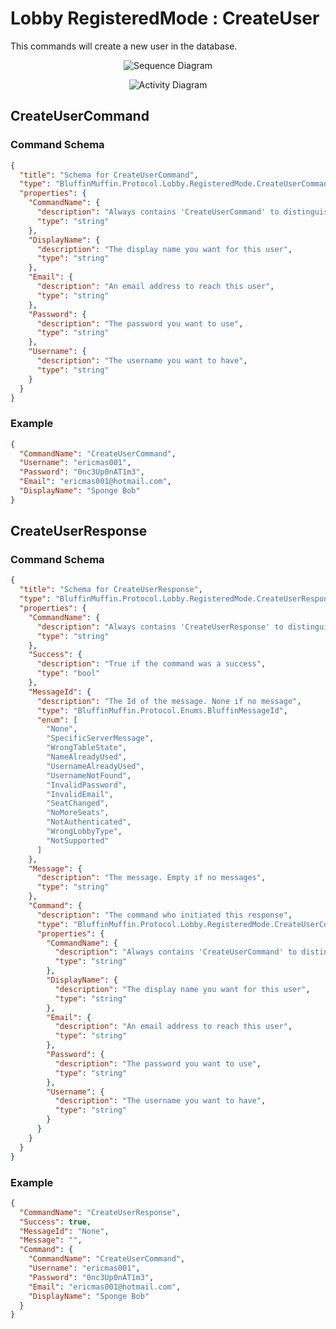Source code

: # Lobby RegisteredMode : CreateUser

This commands will create a new user in the database.

<p align=center><img src="https://github.com/Ericmas001/BluffinMuffin.Protocol/blob/main/Documentation/Sequences/BluffinMuffin.Protocol.Lobby.RegisteredMode.CreateUserCommand.png" alt="Sequence Diagram"></p>

<p align=center><img src="https://github.com/Ericmas001/BluffinMuffin.Protocol/blob/main/Documentation/Activities/BluffinMuffin.Protocol.Lobby.RegisteredMode.CreateUserCommand.png" alt="Activity Diagram"></p>

## CreateUserCommand

### Command Schema

```json
{
  "title": "Schema for CreateUserCommand",
  "type": "BluffinMuffin.Protocol.Lobby.RegisteredMode.CreateUserCommand",
  "properties": {
    "CommandName": {
      "description": "Always contains 'CreateUserCommand' to distinguish the command from others.",
      "type": "string"
    },
    "DisplayName": {
      "description": "The display name you want for this user",
      "type": "string"
    },
    "Email": {
      "description": "An email address to reach this user",
      "type": "string"
    },
    "Password": {
      "description": "The password you want to use",
      "type": "string"
    },
    "Username": {
      "description": "The username you want to have",
      "type": "string"
    }
  }
}
```

### Example

```json
{
  "CommandName": "CreateUserCommand",
  "Username": "ericmas001",
  "Password": "0nc3Up0nAT1m3",
  "Email": "ericmas001@hotmail.com",
  "DisplayName": "Sponge Bob"
}
```

## CreateUserResponse

### Command Schema

```json
{
  "title": "Schema for CreateUserResponse",
  "type": "BluffinMuffin.Protocol.Lobby.RegisteredMode.CreateUserResponse",
  "properties": {
    "CommandName": {
      "description": "Always contains 'CreateUserResponse' to distinguish the command from others.",
      "type": "string"
    },
    "Success": {
      "description": "True if the command was a success",
      "type": "bool"
    },
    "MessageId": {
      "description": "The Id of the message. None if no message",
      "type": "BluffinMuffin.Protocol.Enums.BluffinMessageId",
      "enum": [
        "None",
        "SpecificServerMessage",
        "WrongTableState",
        "NameAlreadyUsed",
        "UsernameAlreadyUsed",
        "UsernameNotFound",
        "InvalidPassword",
        "InvalidEmail",
        "SeatChanged",
        "NoMoreSeats",
        "NotAuthenticated",
        "WrongLobbyType",
        "NotSupported"
      ]
    },
    "Message": {
      "description": "The message. Empty if no messages",
      "type": "string"
    },
    "Command": {
      "description": "The command who initiated this response",
      "type": "BluffinMuffin.Protocol.Lobby.RegisteredMode.CreateUserCommand",
      "properties": {
        "CommandName": {
          "description": "Always contains 'CreateUserCommand' to distinguish the command from others.",
          "type": "string"
        },
        "DisplayName": {
          "description": "The display name you want for this user",
          "type": "string"
        },
        "Email": {
          "description": "An email address to reach this user",
          "type": "string"
        },
        "Password": {
          "description": "The password you want to use",
          "type": "string"
        },
        "Username": {
          "description": "The username you want to have",
          "type": "string"
        }
      }
    }
  }
}
```

### Example

```json
{
  "CommandName": "CreateUserResponse",
  "Success": true,
  "MessageId": "None",
  "Message": "",
  "Command": {
    "CommandName": "CreateUserCommand",
    "Username": "ericmas001",
    "Password": "0nc3Up0nAT1m3",
    "Email": "ericmas001@hotmail.com",
    "DisplayName": "Sponge Bob"
  }
}
```

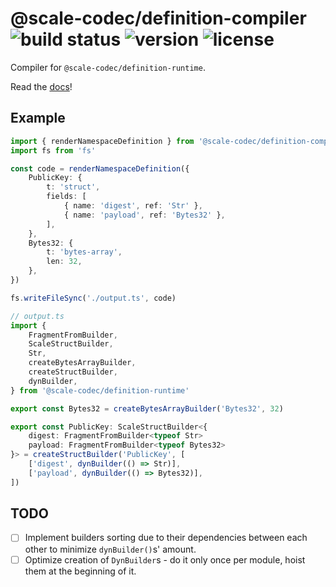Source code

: # @scale-codec/definition-compiler ![build status](https://img.shields.io/github/checks-status/soramitsu/scale-codec-js-library/master) ![version](https://img.shields.io/npm/v/@scale-codec/definition-compiler) ![license](https://img.shields.io/npm/l/@scale-codec/definition-compiler)

Compiler for `@scale-codec/definition-runtime`.

Read the [docs](https://soramitsu.github.io/scale-codec-js-library/guide/namespaces)!

## Example

```ts
import { renderNamespaceDefinition } from '@scale-codec/definition-compiler'
import fs from 'fs'

const code = renderNamespaceDefinition({
    PublicKey: {
        t: 'struct',
        fields: [
            { name: 'digest', ref: 'Str' },
            { name: 'payload', ref: 'Bytes32' },
        ],
    },
    Bytes32: {
        t: 'bytes-array',
        len: 32,
    },
})

fs.writeFileSync('./output.ts', code)
```

```ts
// output.ts
import {
    FragmentFromBuilder,
    ScaleStructBuilder,
    Str,
    createBytesArrayBuilder,
    createStructBuilder,
    dynBuilder,
} from '@scale-codec/definition-runtime'

export const Bytes32 = createBytesArrayBuilder('Bytes32', 32)

export const PublicKey: ScaleStructBuilder<{
    digest: FragmentFromBuilder<typeof Str>
    payload: FragmentFromBuilder<typeof Bytes32>
}> = createStructBuilder('PublicKey', [
    ['digest', dynBuilder(() => Str)],
    ['payload', dynBuilder(() => Bytes32)],
])
```

## TODO

-   [ ] Implement builders sorting due to their dependencies between each other to minimize `dynBuilder()`s' amount.
-   [ ] Optimize creation of `DynBuilder`s - do it only once per module, hoist them at the beginning of it.
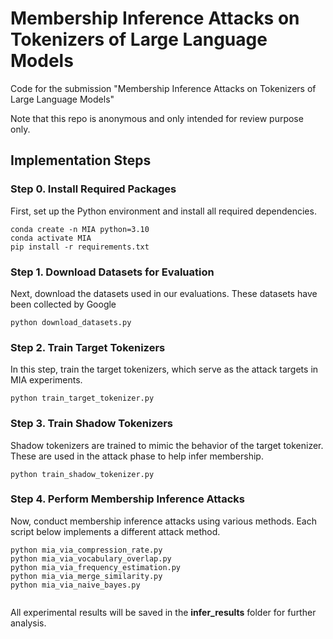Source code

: # Membership Inference Attacks on Tokenizers of Large Language Models

Code for the submission "Membership Inference Attacks on Tokenizers of Large Language Models"

Note that this repo is anonymous and only intended for review purpose only.

## Implementation Steps

### Step 0. Install Required Packages

First, set up the Python environment and install all required dependencies.

```shell
conda create -n MIA python=3.10
conda activate MIA
pip install -r requirements.txt
```

### Step 1. Download Datasets for Evaluation

Next, download the datasets used in our evaluations. These datasets have been collected by Google

```shell
python download_datasets.py
```

### Step 2. Train Target Tokenizers

In this step, train the target tokenizers, which serve as the attack targets in MIA experiments.

```shell
python train_target_tokenizer.py
```

### Step 3. Train Shadow Tokenizers

Shadow tokenizers are trained to mimic the behavior of the target tokenizer. These are used in the attack phase to help infer membership.

```shell
python train_shadow_tokenizer.py
```

### Step 4. Perform Membership Inference Attacks

Now, conduct membership inference attacks using various methods. Each script below implements a different attack method.

```shell
python mia_via_compression_rate.py
python mia_via_vocabulary_overlap.py
python mia_via_frequency_estimation.py
python mia_via_merge_similarity.py
python mia_via_naive_bayes.py


```

All experimental results will be saved in the **infer_results** folder for further analysis.
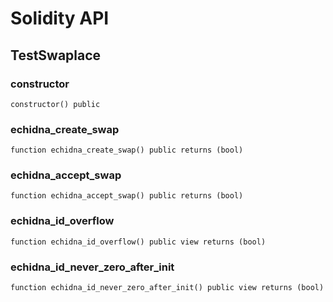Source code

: # Solidity API

## TestSwaplace

### constructor

```solidity
constructor() public
```

### echidna_create_swap

```solidity
function echidna_create_swap() public returns (bool)
```

### echidna_accept_swap

```solidity
function echidna_accept_swap() public returns (bool)
```

### echidna_id_overflow

```solidity
function echidna_id_overflow() public view returns (bool)
```

### echidna_id_never_zero_after_init

```solidity
function echidna_id_never_zero_after_init() public view returns (bool)
```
---
» **TASK TO CARRY OUT**
Output, and output only, the lines from the one containing "### constructor" through the last line of the data above.

» **PROBLEM SOLUTION**
### constructor

```solidity
constructor() public
```

### echidna_create_swap

```solidity
function echidna_create_swap() public returns (bool)
```

### echidna_accept_swap

```solidity
function echidna_accept_swap() public returns (bool)
```

### echidna_id_overflow

```solidity
function echidna_id_overflow() public view returns (bool)
```

### echidna_id_never_zero_after_init

```solidity
function echidna_id_never_zero_after_init() public view returns (bool)
```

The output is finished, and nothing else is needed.